=== Exercise directions ===
A single number is required: how many lines in the records below contain "city".

____________

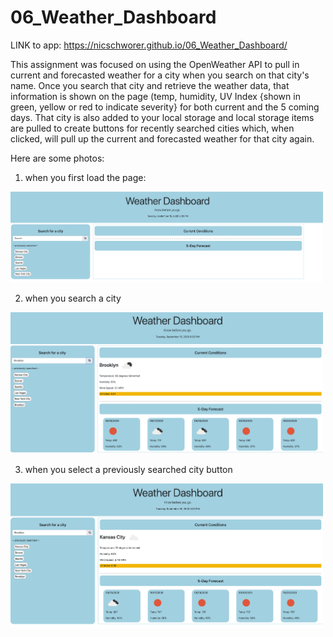 # 06_Weather_Dashboard

LINK to app: https://nicschworer.github.io/06_Weather_Dashboard/

This assignment was focused on using the OpenWeather API to pull in current and forecasted weather for a city when you search on that city's name. 
Once you search that city and retrieve the weather data, that information is shown on the page (temp, humidity, UV Index {shown in green, yellow or red to indicate severity} for both current and the 5 coming days. That city is also added to your local storage and local storage items are pulled to create buttons for recently searched cities which, when clicked, will pull up the current and forecasted weather for that city again. 

Here are some photos: 
1. when you first load the page: 
<img src = "pics/pic1.png" width = 500>

2. when you search a city
<img src = "pics/pic2.png" width = 500>

3. when you select a previously searched city button
<img src = "pics/pic3.png" width = 500>
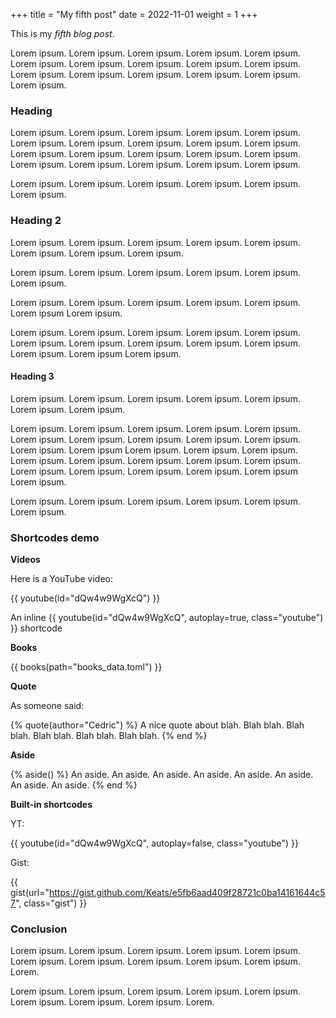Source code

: +++
title = "My fifth post"
date = 2022-11-01
weight = 1
+++

This is my _fifth blog post_.

Lorem ipsum. Lorem ipsum. Lorem ipsum. Lorem ipsum. Lorem ipsum. Lorem ipsum.
Lorem ipsum. Lorem ipsum. Lorem ipsum. Lorem ipsum. Lorem ipsum. Lorem ipsum.
Lorem ipsum. Lorem ipsum. Lorem ipsum. Lorem ipsum.
<!-- more -->

### Heading

Lorem ipsum. Lorem ipsum. Lorem ipsum. Lorem ipsum. Lorem ipsum. Lorem ipsum.
Lorem ipsum. Lorem ipsum. Lorem ipsum. Lorem ipsum. Lorem ipsum. Lorem ipsum.
Lorem ipsum. Lorem ipsum. Lorem ipsum. Lorem ipsum. Lorem ipsum. Lorem ipsum.
Lorem ipsum. Lorem ipsum.

Lorem ipsum. Lorem ipsum. Lorem ipsum. Lorem ipsum. Lorem ipsum. Lorem ipsum.

### Heading 2

Lorem ipsum. Lorem ipsum. Lorem ipsum. Lorem ipsum. Lorem ipsum. Lorem ipsum.
Lorem ipsum. Lorem ipsum.

Lorem ipsum. Lorem ipsum. Lorem ipsum. Lorem ipsum. Lorem ipsum. Lorem ipsum.

Lorem ipsum. Lorem ipsum. Lorem ipsum. Lorem ipsum. Lorem ipsum. Lorem ipsum
Lorem ipsum.

Lorem ipsum. Lorem ipsum. Lorem ipsum. Lorem ipsum. Lorem ipsum. Lorem ipsum.
Lorem ipsum. Lorem ipsum. Lorem ipsum. Lorem ipsum. Lorem ipsum. Lorem ipsum
Lorem ipsum.

#### Heading 3

Lorem ipsum. Lorem ipsum. Lorem ipsum. Lorem ipsum. Lorem ipsum. Lorem ipsum.
Lorem ipsum.

Lorem ipsum. Lorem ipsum. Lorem ipsum. Lorem ipsum. Lorem ipsum. Lorem ipsum.
Lorem ipsum. Lorem ipsum. Lorem ipsum. Lorem ipsum. Lorem ipsum. Lorem ipsum
Lorem ipsum. Lorem ipsum. Lorem ipsum. Lorem ipsum. Lorem ipsum. Lorem ipsum.
Lorem ipsum. Lorem ipsum. Lorem ipsum. Lorem ipsum. Lorem ipsum. Lorem ipsum.
Lorem ipsum Lorem ipsum.

Lorem ipsum. Lorem ipsum. Lorem ipsum. Lorem ipsum. Lorem ipsum. Lorem ipsum.

### Shortcodes demo

**Videos**

Here is a YouTube video:

{{ youtube(id="dQw4w9WgXcQ") }}

An inline {{ youtube(id="dQw4w9WgXcQ", autoplay=true, class="youtube") }} shortcode

**Books**

{{ books(path="books_data.toml") }}

**Quote**

As someone said:

{% quote(author="Cedric") %}
A nice quote about blah. Blah blah. Blah blah. Blah blah. Blah blah. Blah blah.
{% end %}

**Aside**

{% aside() %}
An aside. An aside. An aside. An aside. An aside. An aside.
An aside. An aside.
{% end %}

**Built-in shortcodes**

YT:

{{ youtube(id="dQw4w9WgXcQ", autoplay=false, class="youtube") }}

Gist:

{{ gist(url="https://gist.github.com/Keats/e5fb6aad409f28721c0ba14161644c57", class="gist") }}

### Conclusion

Lorem ipsum. Lorem ipsum. Lorem ipsum. Lorem ipsum. Lorem ipsum. Lorem ipsum.
Lorem ipsum. Lorem ipsum. Lorem ipsum. Lorem ipsum. Lorem.

Lorem ipsum. Lorem ipsum. Lorem ipsum. Lorem ipsum. Lorem ipsum. Lorem ipsum.
Lorem ipsum. Lorem ipsum. Lorem.
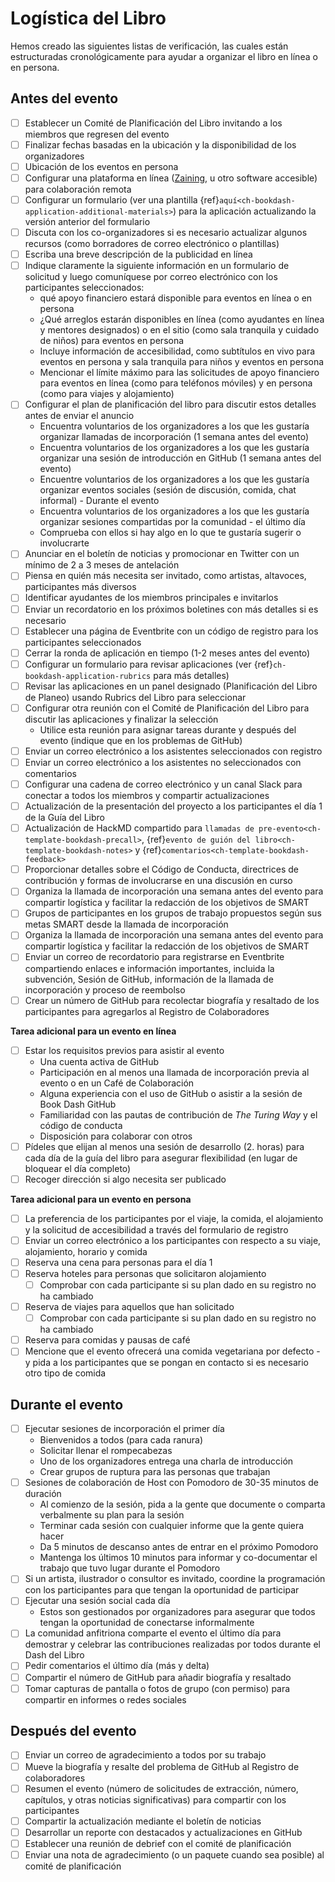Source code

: # Logística del Libro

Hemos creado las siguientes listas de verificación, las cuales están estructuradas cronológicamente para ayudar a organizar el libro en línea o en persona.

## Antes del evento

- [ ] Establecer un Comité de Planificación del Libro invitando a los miembros que regresen del evento
- [ ] Finalizar fechas basadas en la ubicación y la disponibilidad de los organizadores
- [ ] Ubicación de los eventos en persona
- [ ] Configurar una plataforma en línea ([Zaining](https://zoom.us/), u otro software accesible) para colaboración remota
- [ ] Configurar un formulario (ver una plantilla {ref}`aquí<ch-bookdash-application-additional-materials>`) para la aplicación actualizando la versión anterior del formulario
- [ ] Discuta con los co-organizadores si es necesario actualizar algunos recursos (como borradores de correo electrónico o plantillas)
- [ ] Escriba una breve descripción de la publicidad en línea
- [ ] Indique claramente la siguiente información en un formulario de solicitud y luego comuníquese por correo electrónico con los participantes seleccionados:
  * qué apoyo financiero estará disponible para eventos en línea o en persona
  * ¿Qué arreglos estarán disponibles en línea (como ayudantes en línea y mentores designados) o en el sitio (como sala tranquila y cuidado de niños) para eventos en persona
  * Incluye información de accesibilidad, como subtítulos en vivo para eventos en persona y sala tranquila para niños y eventos en persona
  * Mencionar el límite máximo para las solicitudes de apoyo financiero para eventos en línea (como para teléfonos móviles) y en persona (como para viajes y alojamiento)
- [ ] Configurar el plan de planificación del libro para discutir estos detalles antes de enviar el anuncio
  * Encuentra voluntarios de los organizadores a los que les gustaría organizar llamadas de incorporación (1 semana antes del evento)
  * Encuentra voluntarios de los organizadores a los que les gustaría organizar una sesión de introducción en GitHub (1 semana antes del evento)
  * Encuentre voluntarios de los organizadores a los que les gustaría organizar eventos sociales (sesión de discusión, comida, chat informal) - Durante el evento
  * Encuentra voluntarios de los organizadores a los que les gustaría organizar sesiones compartidas por la comunidad - el último día
  * Comprueba con ellos si hay algo en lo que te gustaría sugerir o involucrarte
- [ ] Anunciar en el boletín de noticias y promocionar en Twitter con un mínimo de 2 a 3 meses de antelación
- [ ] Piensa en quién más necesita ser invitado, como artistas, altavoces, participantes más diversos
- [ ] Identificar ayudantes de los miembros principales e invitarlos
- [ ] Enviar un recordatorio en los próximos boletines con más detalles si es necesario
- [ ] Establecer una página de Eventbrite con un código de registro para los participantes seleccionados
- [ ] Cerrar la ronda de aplicación en tiempo (1-2 meses antes del evento)
- [ ] Configurar un formulario para revisar aplicaciones (ver {ref}`ch-bookdash-application-rubrics` para más detalles)
- [ ] Revisar las aplicaciones en un panel designado (Planificación del Libro de Planeo) usando Rubrics del Libro para seleccionar
- [ ] Configurar otra reunión con el Comité de Planificación del Libro para discutir las aplicaciones y finalizar la selección
  * Utilice esta reunión para asignar tareas durante y después del evento (indique que en los problemas de GitHub)
- [ ] Enviar un correo electrónico a los asistentes seleccionados con registro
- [ ] Enviar un correo electrónico a los asistentes no seleccionados con comentarios
- [ ] Configurar una cadena de correo electrónico y un canal Slack para conectar a todos los miembros y compartir actualizaciones
- [ ] Actualización de la presentación del proyecto a los participantes el día 1 de la Guía del Libro
- [ ] Actualización de HackMD compartido para `llamadas de pre-evento<ch-template-bookdash-precall>`, {ref}`evento de guión del libro<ch-template-bookdash-notes>` y {ref}`comentarios<ch-template-bookdash-feedback>`
- [ ] Proporcionar detalles sobre el Código de Conducta, directrices de contribución y formas de involucrarse en una discusión en curso
- [ ] Organiza la llamada de incorporación una semana antes del evento para compartir logística y facilitar la redacción de los objetivos de SMART
- [ ] Grupos de participantes en los grupos de trabajo propuestos según sus metas SMART desde la llamada de incorporación
- [ ] Organiza la llamada de incorporación una semana antes del evento para compartir logística y facilitar la redacción de los objetivos de SMART
- [ ] Enviar un correo de recordatorio para registrarse en Eventbrite compartiendo enlaces e información importantes, incluida la subvención, Sesión de GitHub, información de la llamada de incorporación y proceso de reembolso
- [ ] Crear un número de GitHub para recolectar biografía y resaltado de los participantes para agregarlos al Registro de Colaboradores

**Tarea adicional para un evento en línea**

- [ ] Estar los requisitos previos para asistir al evento
  * Una cuenta activa de GitHub
  * Participación en al menos una llamada de incorporación previa al evento o en un Café de Colaboración
  * Alguna experiencia con el uso de GitHub o asistir a la sesión de Book Dash GitHub
  * Familiaridad con las pautas de contribución de _The Turing Way_ y el código de conducta
  * Disposición para colaborar con otros
- [ ] Pídeles que elijan al menos una sesión de desarrollo (2. horas) para cada día de la guía del libro para asegurar flexibilidad (en lugar de bloquear el día completo)
- [ ] Recoger dirección si algo necesita ser publicado

**Tarea adicional para un evento en persona**

- [ ] La preferencia de los participantes por el viaje, la comida, el alojamiento y la solicitud de accesibilidad a través del formulario de registro
- [ ] Enviar un correo electrónico a los participantes con respecto a su viaje, alojamiento, horario y comida
- [ ] Reserva una cena para personas para el día 1
- [ ] Reserva hoteles para personas que solicitaron alojamiento
  - [ ] Comprobar con cada participante si su plan dado en su registro no ha cambiado
- [ ] Reserva de viajes para aquellos que han solicitado
  - [ ] Comprobar con cada participante si su plan dado en su registro no ha cambiado
- [ ] Reserva para comidas y pausas de café
- [ ] Mencione que el evento ofrecerá una comida vegetariana por defecto - y pida a los participantes que se pongan en contacto si es necesario otro tipo de comida

## Durante el evento

- [ ] Ejecutar sesiones de incorporación el primer día
  * Bienvenidos a todos (para cada ranura)
  * Solicitar llenar el rompecabezas
  * Uno de los organizadores entrega una charla de introducción
  * Crear grupos de ruptura para las personas que trabajan
- [ ] Sesiones de colaboración de Host con Pomodoro de 30-35 minutos de duración
  * Al comienzo de la sesión, pida a la gente que documente o comparta verbalmente su plan para la sesión
  * Terminar cada sesión con cualquier informe que la gente quiera hacer
  * Da 5 minutos de descanso antes de entrar en el próximo Pomodoro
  * Mantenga los últimos 10 minutos para informar y co-documentar el trabajo que tuvo lugar durante el Pomodoro
- [ ] Si un artista, ilustrador o consultor es invitado, coordine la programación con los participantes para que tengan la oportunidad de participar
- [ ] Ejecutar una sesión social cada día
  * Estos son gestionados por organizadores para asegurar que todos tengan la oportunidad de conectarse informalmente
- [ ] La comunidad anfitriona comparte el evento el último día para demostrar y celebrar las contribuciones realizadas por todos durante el Dash del Libro
- [ ] Pedir comentarios el último día (más y delta)
- [ ] Compartir el número de GitHub para añadir biografía y resaltado
- [ ] Tomar capturas de pantalla o fotos de grupo (con permiso) para compartir en informes o redes sociales

## Después del evento

- [ ] Enviar un correo de agradecimiento a todos por su trabajo
- [ ] Mueve la biografía y resalte del problema de GitHub al Registro de colaboradores
- [ ] Resumen el evento (número de solicitudes de extracción, número, capítulos, y otras noticias significativas) para compartir con los participantes
- [ ] Compartir la actualización mediante el boletín de noticias
- [ ] Desarrollar un reporte con destacados y actualizaciones en GitHub
- [ ] Establecer una reunión de debrief con el comité de planificación
- [ ] Enviar una nota de agradecimiento (o un paquete cuando sea posible) al comité de planificación
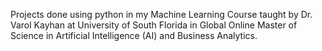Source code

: Projects done using python in my Machine Learning Course taught by Dr. Varol Kayhan at University of South Florida in Global Online Master of Science in Artificial Intelligence (AI) and Business Analytics. 
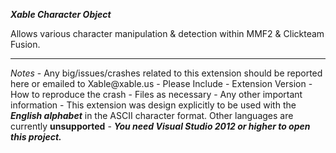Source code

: <b><i>Xable Character Object</i></b>

Allows various character manipulation & detection within MMF2 & Clickteam Fusion.

<hr/>
<i>Notes</i>
- Any big/issues/crashes related to this extension should be reported here or emailed to Xable@xable.us
	- Please Include
		- Extension Version
		- How to reproduce the crash
		- Files as necessary
		-  Any other important information
- This extension was design explicitly to be used with the <b><i>English alphabet</i></b> in the ASCII character format. Other languages are currently <b>unsupported</b>
- <i><b>You need Visual Studio 2012 or higher to open this project.</b></i>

____________

=== Written response ===
4